DYSPEPSIA GENERATION

We have seen the future, and it sucks.

Silicon Valley’s Oligarchs Got a Punch in the Head – and That’s Actually a Good Thing

10th November 2016

Read it.

Funny how British journalism is so much better than American DemLegHumpMedia vaporings.

A Republican trifecta (controlling the White House and both Houses) would be the big news today as it signals a “change election”, and it hasn’t happened since 1928. But Trump is Trump, so that isn’t even mentioned today.

I guess they’re too upset about the sky falling.

One piece of cultural context Europeans invariably forget is that much of America’s politics is done locally, at the town, state, country and state level. Almost all policing is local. The federal government is a distant, often sinister thing, perceived in large parts with some paranoia. Electing Jefferson Smith to go to Washington is regarded as a calculated, prudent measure, not an act of idiocy.

The Crust forget that America isn’t a unitary state like most of Europe — even though they’re trying their best to make it one.
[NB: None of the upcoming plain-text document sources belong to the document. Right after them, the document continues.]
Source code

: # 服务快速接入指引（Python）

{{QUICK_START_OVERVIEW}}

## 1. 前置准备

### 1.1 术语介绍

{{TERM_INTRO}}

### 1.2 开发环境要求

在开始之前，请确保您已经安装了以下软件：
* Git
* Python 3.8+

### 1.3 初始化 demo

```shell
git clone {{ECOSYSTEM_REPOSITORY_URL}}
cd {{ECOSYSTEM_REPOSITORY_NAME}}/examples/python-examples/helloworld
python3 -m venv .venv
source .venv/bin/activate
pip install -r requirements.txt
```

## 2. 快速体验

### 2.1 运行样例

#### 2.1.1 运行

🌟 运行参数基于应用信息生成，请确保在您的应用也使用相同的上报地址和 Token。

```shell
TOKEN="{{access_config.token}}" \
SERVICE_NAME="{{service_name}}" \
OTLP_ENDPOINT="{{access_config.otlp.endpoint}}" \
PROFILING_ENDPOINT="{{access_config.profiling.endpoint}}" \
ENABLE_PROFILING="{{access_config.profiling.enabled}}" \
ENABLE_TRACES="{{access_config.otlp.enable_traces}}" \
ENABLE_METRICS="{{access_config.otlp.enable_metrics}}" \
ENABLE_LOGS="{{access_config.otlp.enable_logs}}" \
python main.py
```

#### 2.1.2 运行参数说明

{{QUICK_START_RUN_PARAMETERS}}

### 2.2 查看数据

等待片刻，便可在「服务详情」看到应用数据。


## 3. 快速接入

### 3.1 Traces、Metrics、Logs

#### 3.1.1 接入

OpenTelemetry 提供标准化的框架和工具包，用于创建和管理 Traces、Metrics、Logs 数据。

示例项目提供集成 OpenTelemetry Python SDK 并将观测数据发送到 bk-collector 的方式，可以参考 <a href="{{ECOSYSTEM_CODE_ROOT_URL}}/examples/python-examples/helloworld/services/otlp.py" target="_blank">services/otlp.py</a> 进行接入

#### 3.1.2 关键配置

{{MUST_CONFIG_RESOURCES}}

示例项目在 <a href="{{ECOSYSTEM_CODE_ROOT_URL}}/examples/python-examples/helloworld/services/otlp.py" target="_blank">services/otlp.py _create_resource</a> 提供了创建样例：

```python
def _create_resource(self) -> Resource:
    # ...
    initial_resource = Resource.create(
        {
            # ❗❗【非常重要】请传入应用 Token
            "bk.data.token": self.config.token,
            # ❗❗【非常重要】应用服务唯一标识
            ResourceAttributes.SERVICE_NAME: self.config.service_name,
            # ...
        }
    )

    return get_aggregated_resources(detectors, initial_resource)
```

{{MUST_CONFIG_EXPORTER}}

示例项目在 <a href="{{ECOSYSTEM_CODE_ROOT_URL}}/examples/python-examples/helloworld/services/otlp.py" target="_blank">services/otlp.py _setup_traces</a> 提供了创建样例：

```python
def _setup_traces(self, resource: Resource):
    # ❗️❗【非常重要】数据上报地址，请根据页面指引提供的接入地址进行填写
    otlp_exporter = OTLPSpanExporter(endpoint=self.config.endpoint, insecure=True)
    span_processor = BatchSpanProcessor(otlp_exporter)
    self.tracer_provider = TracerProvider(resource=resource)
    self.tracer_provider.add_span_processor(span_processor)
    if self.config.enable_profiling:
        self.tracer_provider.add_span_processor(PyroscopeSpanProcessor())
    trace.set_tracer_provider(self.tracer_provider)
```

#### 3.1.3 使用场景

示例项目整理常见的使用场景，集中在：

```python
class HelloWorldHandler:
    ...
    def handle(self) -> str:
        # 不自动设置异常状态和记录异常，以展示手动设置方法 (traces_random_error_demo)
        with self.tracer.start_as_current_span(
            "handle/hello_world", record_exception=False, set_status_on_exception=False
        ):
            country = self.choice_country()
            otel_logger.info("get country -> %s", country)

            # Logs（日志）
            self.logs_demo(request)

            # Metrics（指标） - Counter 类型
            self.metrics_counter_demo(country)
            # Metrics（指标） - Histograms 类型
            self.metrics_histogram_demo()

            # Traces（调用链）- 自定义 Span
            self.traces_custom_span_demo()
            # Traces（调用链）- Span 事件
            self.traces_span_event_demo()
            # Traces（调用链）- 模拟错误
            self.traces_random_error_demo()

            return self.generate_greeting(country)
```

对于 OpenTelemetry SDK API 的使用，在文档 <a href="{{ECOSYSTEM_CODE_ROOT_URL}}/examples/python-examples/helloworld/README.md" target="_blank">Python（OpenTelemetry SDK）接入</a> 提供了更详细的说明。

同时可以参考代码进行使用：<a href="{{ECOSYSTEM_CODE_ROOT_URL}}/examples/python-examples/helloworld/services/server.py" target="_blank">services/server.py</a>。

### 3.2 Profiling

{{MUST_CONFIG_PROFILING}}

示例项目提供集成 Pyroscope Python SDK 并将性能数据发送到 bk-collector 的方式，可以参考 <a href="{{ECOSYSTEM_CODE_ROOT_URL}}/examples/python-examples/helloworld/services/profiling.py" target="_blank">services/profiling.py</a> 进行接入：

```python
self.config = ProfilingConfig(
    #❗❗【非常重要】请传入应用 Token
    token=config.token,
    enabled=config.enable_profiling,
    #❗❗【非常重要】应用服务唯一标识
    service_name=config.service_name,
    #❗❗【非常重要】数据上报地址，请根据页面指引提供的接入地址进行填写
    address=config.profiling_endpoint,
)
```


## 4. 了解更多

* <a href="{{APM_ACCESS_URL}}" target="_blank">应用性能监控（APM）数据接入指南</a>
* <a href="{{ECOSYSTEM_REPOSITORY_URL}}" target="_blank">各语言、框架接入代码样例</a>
The tech oligarchs had an extraordinary ride of luck. Silicon Valley successfully disguised an attack not just on the heartlands, but the unwritten social contract. If you study Google closely, what emerges is how much the very idea of humans irritates it, what an inconvenience we are. “Post human” isn’t some sci-fi fantasy, it’s a reasonable description of a world in which many jobs have been automated, and the individual’s property rights and identity rights have been pared right away to the bone. People have begun to notice that Silicon Valley doesn’t create jobs or prosperity – except for the oligarchs themselves.

They’re the smartest people in the room, and they’ve got the checkbooks to prove it.

Trump’s victory, like Brexit, divides critics into two camps. It’s either a failure of the existing elites – such as the media and the current parties who have failed to heed people’s concerns, or it’s the fault of the people, who can then be vilified. The latter argument has the merit, for the elites, of absolving them from any fault for alienating voters, or pursuing self-indulgent and irrelevant pursuits – like having a tech policy. Eventually that leads to the elites wishing they had a new electorate, rather than listening and leading. And ultimately, that leads to a Trump.